[What the task requires] Return each line of the data below that contains the string "subsection".

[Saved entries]
= = =

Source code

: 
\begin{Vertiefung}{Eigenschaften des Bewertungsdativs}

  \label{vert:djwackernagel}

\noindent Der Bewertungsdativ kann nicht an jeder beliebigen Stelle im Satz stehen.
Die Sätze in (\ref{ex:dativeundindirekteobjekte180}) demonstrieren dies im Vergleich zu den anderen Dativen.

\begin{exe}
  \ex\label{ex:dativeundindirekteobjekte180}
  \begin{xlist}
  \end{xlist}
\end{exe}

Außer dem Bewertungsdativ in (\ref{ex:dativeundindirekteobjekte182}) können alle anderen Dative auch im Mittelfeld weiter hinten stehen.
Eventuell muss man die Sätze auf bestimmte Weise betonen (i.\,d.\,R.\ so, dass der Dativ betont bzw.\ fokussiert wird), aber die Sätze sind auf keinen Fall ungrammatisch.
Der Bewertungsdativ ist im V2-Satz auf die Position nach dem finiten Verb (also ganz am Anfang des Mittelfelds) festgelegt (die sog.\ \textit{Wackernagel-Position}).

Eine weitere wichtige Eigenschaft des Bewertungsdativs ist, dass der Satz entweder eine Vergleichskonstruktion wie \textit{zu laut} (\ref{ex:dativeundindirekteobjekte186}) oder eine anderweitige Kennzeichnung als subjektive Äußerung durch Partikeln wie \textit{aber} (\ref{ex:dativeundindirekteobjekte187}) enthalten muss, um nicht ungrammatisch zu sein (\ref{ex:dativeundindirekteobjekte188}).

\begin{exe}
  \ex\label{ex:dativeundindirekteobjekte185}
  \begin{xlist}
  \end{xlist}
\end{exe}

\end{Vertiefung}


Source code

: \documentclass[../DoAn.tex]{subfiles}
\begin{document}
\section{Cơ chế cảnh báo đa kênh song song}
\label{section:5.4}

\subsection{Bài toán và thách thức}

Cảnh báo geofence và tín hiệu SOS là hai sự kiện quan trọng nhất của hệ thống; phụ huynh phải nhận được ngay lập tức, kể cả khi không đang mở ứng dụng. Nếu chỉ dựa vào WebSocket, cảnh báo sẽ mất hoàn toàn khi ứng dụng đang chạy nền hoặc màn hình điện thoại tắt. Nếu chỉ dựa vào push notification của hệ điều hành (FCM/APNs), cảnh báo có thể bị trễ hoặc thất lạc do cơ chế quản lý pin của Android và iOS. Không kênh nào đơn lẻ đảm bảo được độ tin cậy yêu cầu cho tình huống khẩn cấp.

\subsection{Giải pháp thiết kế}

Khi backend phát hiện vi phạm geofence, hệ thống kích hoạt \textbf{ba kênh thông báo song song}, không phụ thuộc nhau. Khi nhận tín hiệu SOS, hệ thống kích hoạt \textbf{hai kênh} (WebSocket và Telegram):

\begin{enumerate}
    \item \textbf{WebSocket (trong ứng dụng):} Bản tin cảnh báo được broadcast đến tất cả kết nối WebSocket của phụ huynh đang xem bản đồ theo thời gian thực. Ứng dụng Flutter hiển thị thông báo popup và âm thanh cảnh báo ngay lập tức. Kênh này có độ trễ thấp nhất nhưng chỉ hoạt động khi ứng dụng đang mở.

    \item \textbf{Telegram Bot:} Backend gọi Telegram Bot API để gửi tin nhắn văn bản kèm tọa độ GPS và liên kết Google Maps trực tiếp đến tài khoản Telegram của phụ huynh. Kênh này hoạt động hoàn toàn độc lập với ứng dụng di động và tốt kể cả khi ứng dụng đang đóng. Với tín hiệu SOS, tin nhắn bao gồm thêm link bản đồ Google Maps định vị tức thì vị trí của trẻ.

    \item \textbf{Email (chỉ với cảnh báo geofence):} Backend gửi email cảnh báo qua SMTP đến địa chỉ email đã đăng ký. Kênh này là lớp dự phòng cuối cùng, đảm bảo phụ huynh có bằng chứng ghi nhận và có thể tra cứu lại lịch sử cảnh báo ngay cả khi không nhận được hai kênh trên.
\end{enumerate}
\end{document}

= = =

[Answer area]
\subsection{Bài toán và thách thức}
\subsection{Giải pháp thiết kế}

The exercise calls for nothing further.